EXERCISE PROMPT: Which lines of the data include the string "SIMPLE"? List them all.

RECORDS:
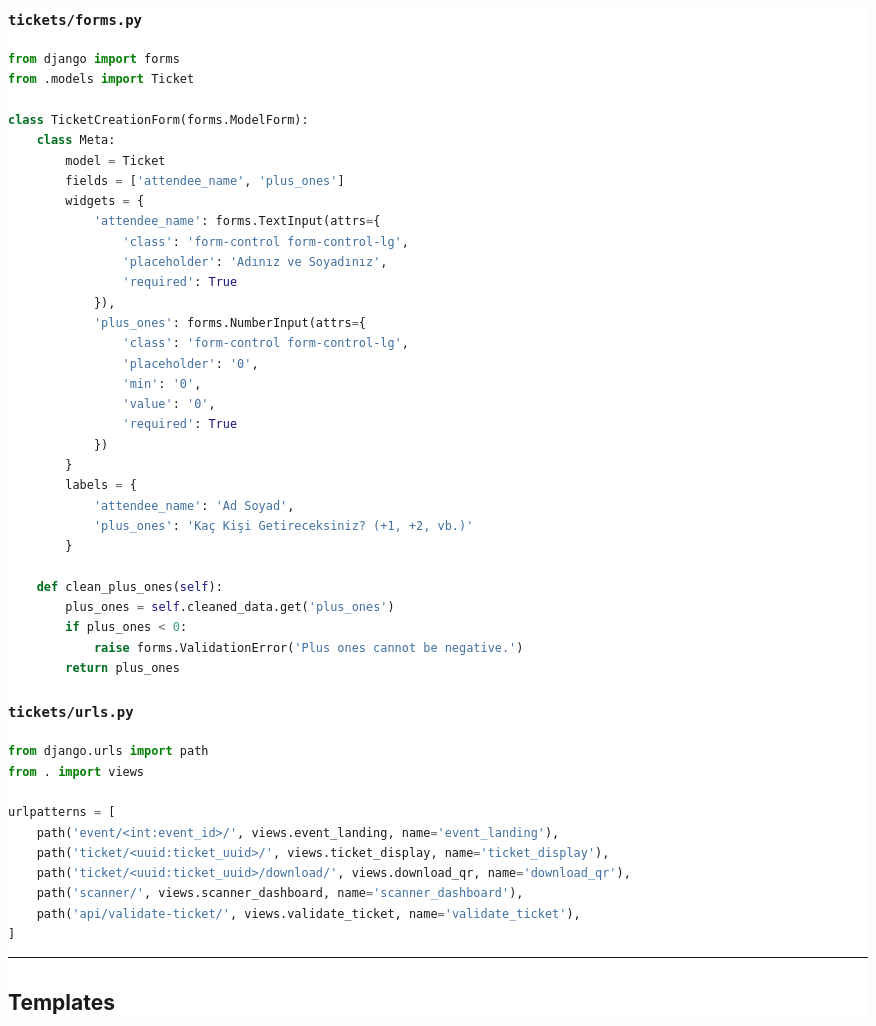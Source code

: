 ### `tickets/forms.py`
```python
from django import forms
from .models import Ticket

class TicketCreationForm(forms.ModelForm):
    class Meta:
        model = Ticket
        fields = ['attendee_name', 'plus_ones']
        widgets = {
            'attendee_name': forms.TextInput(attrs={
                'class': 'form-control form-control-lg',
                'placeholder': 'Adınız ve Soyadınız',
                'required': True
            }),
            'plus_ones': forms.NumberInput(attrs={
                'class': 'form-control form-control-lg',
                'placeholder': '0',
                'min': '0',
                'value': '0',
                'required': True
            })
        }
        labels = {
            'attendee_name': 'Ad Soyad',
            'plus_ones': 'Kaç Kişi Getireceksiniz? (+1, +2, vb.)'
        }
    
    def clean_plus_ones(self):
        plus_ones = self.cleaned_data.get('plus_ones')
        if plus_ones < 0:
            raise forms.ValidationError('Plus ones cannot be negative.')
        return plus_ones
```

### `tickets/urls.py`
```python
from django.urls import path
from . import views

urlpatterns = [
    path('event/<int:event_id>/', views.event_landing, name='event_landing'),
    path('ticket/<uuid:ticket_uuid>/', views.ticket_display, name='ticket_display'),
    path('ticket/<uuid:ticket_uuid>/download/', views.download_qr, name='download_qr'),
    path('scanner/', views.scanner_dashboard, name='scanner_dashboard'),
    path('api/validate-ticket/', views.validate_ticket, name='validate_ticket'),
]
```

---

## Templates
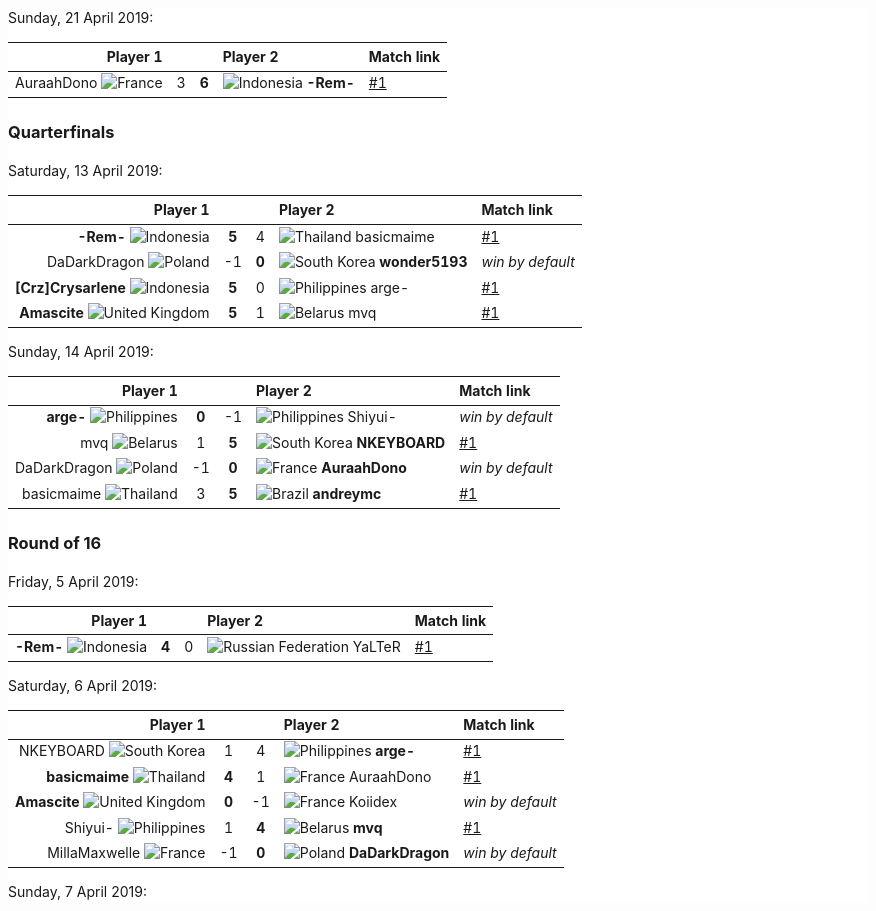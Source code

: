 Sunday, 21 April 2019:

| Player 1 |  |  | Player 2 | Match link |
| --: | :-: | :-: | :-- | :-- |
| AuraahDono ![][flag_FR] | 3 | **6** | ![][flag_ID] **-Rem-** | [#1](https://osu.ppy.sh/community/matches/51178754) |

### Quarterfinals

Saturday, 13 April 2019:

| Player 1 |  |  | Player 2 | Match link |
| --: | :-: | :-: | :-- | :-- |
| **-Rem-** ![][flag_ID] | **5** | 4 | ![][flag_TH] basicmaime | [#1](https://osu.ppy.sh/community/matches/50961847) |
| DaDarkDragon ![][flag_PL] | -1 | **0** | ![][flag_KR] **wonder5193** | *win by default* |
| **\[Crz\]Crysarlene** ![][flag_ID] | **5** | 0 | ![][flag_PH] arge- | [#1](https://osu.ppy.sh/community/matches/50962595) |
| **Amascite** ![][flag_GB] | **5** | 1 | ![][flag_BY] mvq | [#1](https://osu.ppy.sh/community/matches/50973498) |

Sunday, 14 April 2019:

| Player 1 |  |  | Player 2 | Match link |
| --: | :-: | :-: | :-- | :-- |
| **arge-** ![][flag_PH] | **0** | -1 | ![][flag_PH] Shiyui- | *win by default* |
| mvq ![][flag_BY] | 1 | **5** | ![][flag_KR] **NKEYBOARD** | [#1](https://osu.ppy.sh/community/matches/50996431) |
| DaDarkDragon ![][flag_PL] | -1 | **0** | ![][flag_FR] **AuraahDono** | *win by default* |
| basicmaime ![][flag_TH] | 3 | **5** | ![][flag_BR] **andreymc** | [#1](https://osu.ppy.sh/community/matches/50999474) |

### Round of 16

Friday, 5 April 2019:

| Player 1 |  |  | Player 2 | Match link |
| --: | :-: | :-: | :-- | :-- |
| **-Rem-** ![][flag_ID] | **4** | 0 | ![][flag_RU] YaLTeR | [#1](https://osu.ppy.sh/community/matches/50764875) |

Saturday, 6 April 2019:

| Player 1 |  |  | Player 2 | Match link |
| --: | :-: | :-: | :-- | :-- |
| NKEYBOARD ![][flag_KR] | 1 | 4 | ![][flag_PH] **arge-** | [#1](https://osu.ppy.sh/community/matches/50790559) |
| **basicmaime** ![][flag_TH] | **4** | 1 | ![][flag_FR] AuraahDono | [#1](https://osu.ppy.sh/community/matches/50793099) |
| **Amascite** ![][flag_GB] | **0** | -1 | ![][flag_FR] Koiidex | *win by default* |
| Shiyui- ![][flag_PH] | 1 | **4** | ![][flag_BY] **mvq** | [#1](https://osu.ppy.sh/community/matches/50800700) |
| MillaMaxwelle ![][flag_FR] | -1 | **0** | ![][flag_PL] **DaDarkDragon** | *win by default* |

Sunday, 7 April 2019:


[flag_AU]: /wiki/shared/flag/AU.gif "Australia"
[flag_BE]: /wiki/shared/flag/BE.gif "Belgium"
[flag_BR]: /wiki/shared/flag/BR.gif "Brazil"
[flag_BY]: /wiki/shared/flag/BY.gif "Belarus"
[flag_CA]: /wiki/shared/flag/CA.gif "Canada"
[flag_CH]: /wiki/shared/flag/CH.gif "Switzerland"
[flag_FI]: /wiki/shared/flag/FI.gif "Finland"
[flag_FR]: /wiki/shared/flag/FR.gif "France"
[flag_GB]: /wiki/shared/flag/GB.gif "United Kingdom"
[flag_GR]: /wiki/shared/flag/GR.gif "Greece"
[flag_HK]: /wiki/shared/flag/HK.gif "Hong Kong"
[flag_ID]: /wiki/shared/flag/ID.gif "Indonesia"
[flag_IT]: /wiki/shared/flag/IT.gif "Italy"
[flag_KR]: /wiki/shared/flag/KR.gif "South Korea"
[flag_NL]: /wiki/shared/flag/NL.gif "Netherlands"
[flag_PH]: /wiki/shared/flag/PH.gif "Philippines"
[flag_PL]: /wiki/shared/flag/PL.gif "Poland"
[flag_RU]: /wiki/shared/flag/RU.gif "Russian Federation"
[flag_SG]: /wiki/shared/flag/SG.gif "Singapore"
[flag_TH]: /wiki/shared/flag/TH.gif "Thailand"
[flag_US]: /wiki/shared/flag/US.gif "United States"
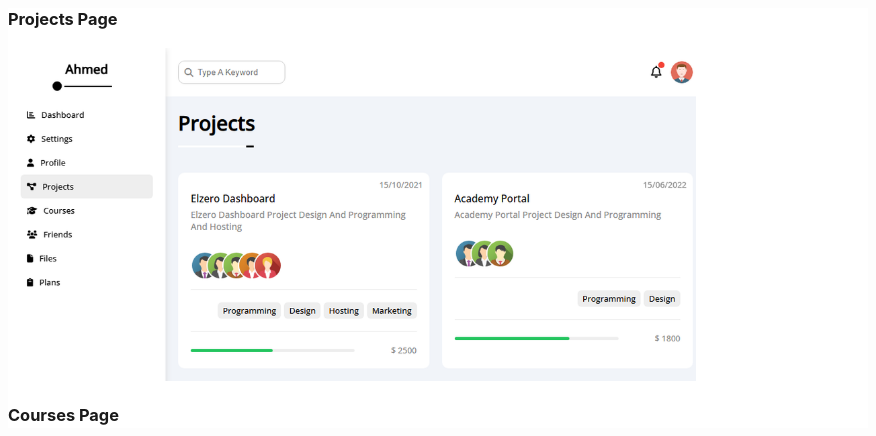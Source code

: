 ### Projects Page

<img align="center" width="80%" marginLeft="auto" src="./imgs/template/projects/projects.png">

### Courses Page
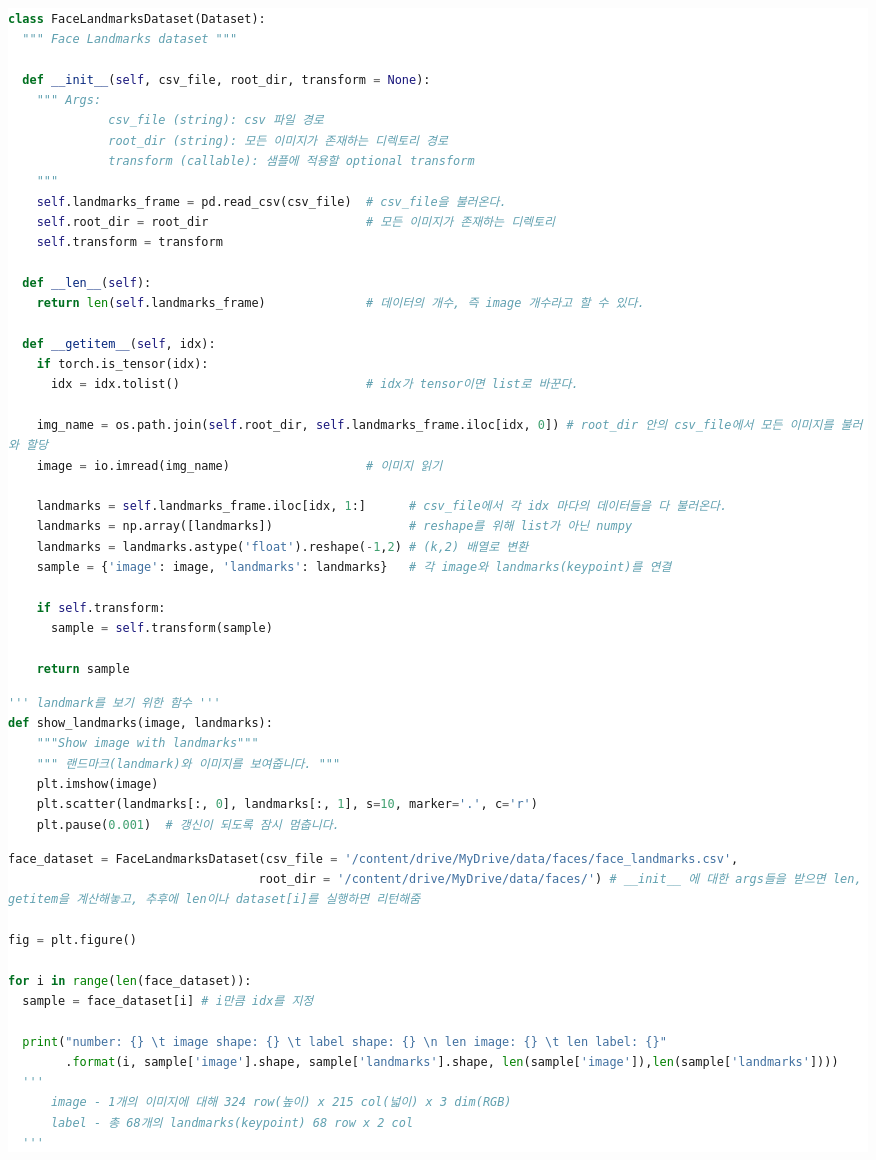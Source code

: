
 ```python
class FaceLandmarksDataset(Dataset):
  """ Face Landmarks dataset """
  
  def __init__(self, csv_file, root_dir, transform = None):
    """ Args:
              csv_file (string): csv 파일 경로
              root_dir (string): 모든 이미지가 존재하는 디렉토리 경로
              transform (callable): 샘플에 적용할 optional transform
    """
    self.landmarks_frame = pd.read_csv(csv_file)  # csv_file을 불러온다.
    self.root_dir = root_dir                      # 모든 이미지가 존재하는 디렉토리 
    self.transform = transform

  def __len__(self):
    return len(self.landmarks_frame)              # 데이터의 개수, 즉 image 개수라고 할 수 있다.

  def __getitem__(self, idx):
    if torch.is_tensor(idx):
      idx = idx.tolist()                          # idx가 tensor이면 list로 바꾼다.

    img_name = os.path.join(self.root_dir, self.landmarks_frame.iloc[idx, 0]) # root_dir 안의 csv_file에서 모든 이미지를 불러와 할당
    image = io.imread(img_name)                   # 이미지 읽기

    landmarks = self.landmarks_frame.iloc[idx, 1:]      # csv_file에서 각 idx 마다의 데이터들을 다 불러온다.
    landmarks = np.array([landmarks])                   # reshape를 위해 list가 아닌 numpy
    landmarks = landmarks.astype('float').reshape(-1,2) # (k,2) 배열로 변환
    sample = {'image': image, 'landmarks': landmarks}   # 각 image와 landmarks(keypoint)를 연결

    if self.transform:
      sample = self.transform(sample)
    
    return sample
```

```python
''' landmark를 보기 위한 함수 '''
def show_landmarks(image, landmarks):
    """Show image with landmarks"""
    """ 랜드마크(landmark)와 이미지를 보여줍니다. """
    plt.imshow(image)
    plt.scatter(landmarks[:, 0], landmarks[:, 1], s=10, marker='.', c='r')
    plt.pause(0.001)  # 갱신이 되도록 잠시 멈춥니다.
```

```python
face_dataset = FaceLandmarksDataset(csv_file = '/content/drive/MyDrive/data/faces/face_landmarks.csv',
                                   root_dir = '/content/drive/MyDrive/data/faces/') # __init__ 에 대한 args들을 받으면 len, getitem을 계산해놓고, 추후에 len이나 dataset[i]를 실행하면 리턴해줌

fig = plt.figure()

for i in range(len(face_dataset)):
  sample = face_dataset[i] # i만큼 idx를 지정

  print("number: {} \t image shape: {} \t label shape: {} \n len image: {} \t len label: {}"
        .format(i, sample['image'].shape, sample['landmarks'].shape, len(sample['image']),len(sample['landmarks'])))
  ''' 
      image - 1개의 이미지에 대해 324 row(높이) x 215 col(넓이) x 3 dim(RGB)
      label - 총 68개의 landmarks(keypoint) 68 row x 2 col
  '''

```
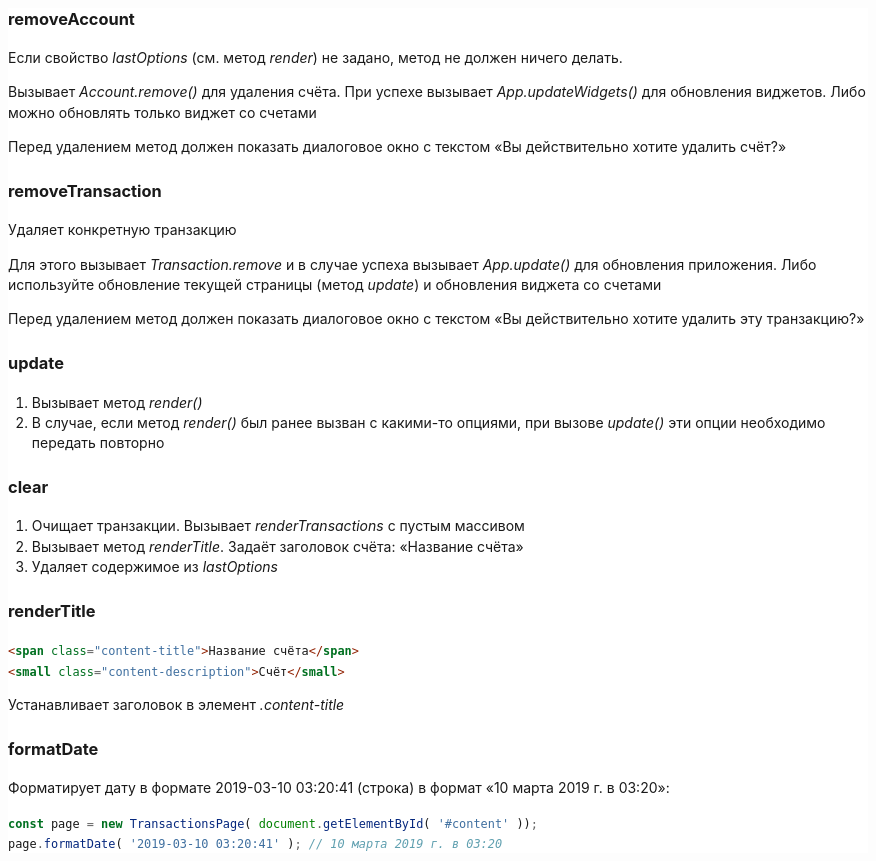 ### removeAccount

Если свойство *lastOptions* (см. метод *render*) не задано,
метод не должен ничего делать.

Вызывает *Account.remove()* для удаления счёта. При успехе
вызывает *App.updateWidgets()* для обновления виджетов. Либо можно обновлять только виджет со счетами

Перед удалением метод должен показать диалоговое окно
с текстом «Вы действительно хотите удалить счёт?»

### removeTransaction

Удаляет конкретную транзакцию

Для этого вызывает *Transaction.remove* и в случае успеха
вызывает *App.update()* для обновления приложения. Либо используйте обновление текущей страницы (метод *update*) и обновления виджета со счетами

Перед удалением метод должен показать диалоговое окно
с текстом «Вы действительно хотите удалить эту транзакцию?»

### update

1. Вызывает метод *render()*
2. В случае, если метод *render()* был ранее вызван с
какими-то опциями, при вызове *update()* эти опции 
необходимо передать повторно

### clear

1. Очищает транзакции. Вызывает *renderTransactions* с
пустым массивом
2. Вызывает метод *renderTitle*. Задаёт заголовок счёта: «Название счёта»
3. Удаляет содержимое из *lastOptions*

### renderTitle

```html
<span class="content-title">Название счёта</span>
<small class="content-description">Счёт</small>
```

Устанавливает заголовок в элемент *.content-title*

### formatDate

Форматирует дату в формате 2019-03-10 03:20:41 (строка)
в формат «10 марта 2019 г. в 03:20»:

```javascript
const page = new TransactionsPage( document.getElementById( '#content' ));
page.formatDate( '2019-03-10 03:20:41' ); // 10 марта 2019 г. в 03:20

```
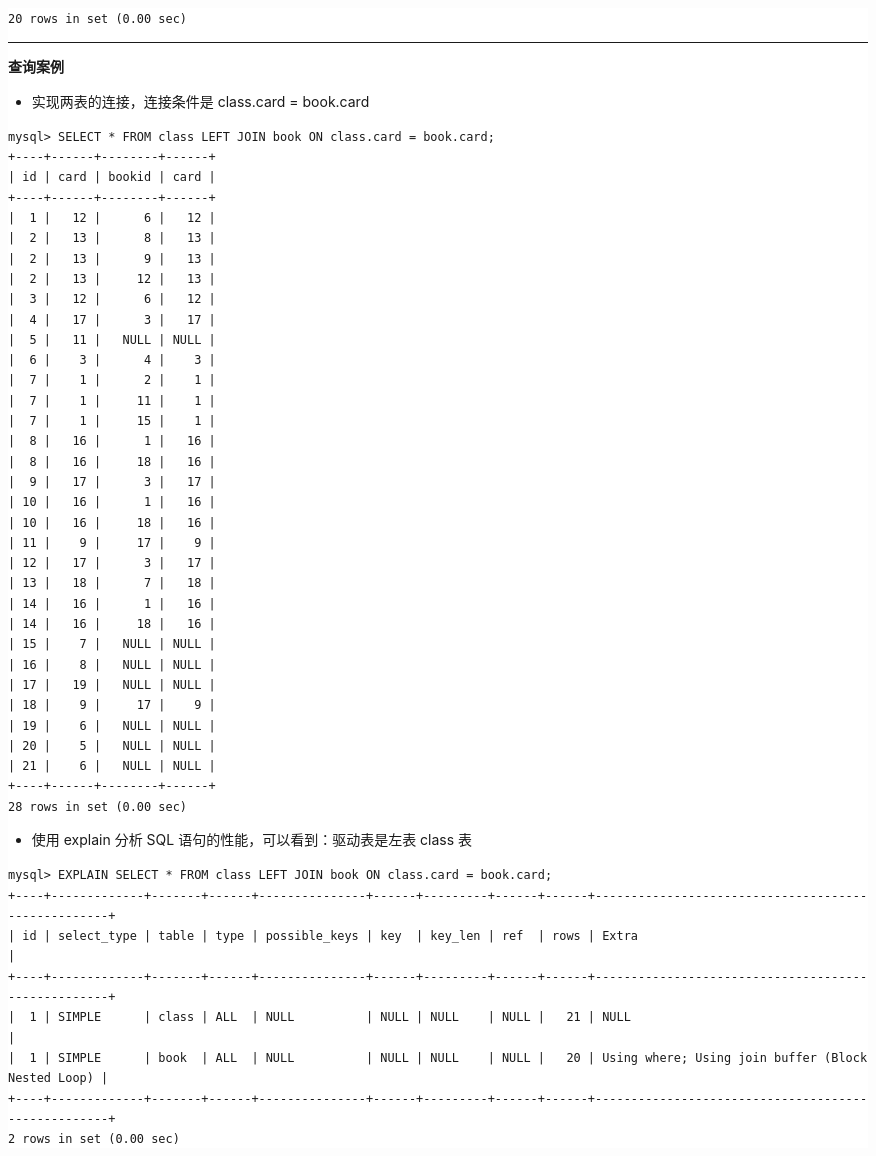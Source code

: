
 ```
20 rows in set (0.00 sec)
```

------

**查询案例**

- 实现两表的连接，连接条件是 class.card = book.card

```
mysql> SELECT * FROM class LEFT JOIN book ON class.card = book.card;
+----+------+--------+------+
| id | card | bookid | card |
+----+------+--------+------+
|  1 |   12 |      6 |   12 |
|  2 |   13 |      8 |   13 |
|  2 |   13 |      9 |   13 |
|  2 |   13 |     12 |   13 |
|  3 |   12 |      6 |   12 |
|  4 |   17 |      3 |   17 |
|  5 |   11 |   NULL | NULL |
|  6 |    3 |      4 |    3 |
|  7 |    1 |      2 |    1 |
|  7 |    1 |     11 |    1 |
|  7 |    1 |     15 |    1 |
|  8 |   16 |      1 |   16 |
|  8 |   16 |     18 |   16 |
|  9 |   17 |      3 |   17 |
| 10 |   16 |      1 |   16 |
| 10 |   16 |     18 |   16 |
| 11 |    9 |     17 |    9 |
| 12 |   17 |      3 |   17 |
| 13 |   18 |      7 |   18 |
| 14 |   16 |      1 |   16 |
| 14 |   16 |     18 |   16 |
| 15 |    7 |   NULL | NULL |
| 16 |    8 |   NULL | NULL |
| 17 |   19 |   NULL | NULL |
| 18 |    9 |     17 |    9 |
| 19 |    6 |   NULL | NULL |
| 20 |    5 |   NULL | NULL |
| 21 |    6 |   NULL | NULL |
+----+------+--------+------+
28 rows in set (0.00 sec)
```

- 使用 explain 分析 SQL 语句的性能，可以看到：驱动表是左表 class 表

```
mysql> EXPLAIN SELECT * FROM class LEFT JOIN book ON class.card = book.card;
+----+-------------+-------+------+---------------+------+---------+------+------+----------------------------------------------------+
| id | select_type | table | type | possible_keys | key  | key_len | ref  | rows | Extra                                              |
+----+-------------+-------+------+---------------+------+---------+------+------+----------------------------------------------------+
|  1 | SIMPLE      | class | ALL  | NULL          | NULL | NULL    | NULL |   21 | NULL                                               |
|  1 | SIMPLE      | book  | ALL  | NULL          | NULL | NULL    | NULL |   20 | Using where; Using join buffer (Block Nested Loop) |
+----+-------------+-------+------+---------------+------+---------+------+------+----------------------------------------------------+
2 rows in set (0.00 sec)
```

FINAL ANSWER:
|  1 | SIMPLE      | class | ALL  | NULL          | NULL | NULL    | NULL |   21 | NULL                                               |
|  1 | SIMPLE      | book  | ALL  | NULL          | NULL | NULL    | NULL |   20 | Using where; Using join buffer (Block Nested Loop) |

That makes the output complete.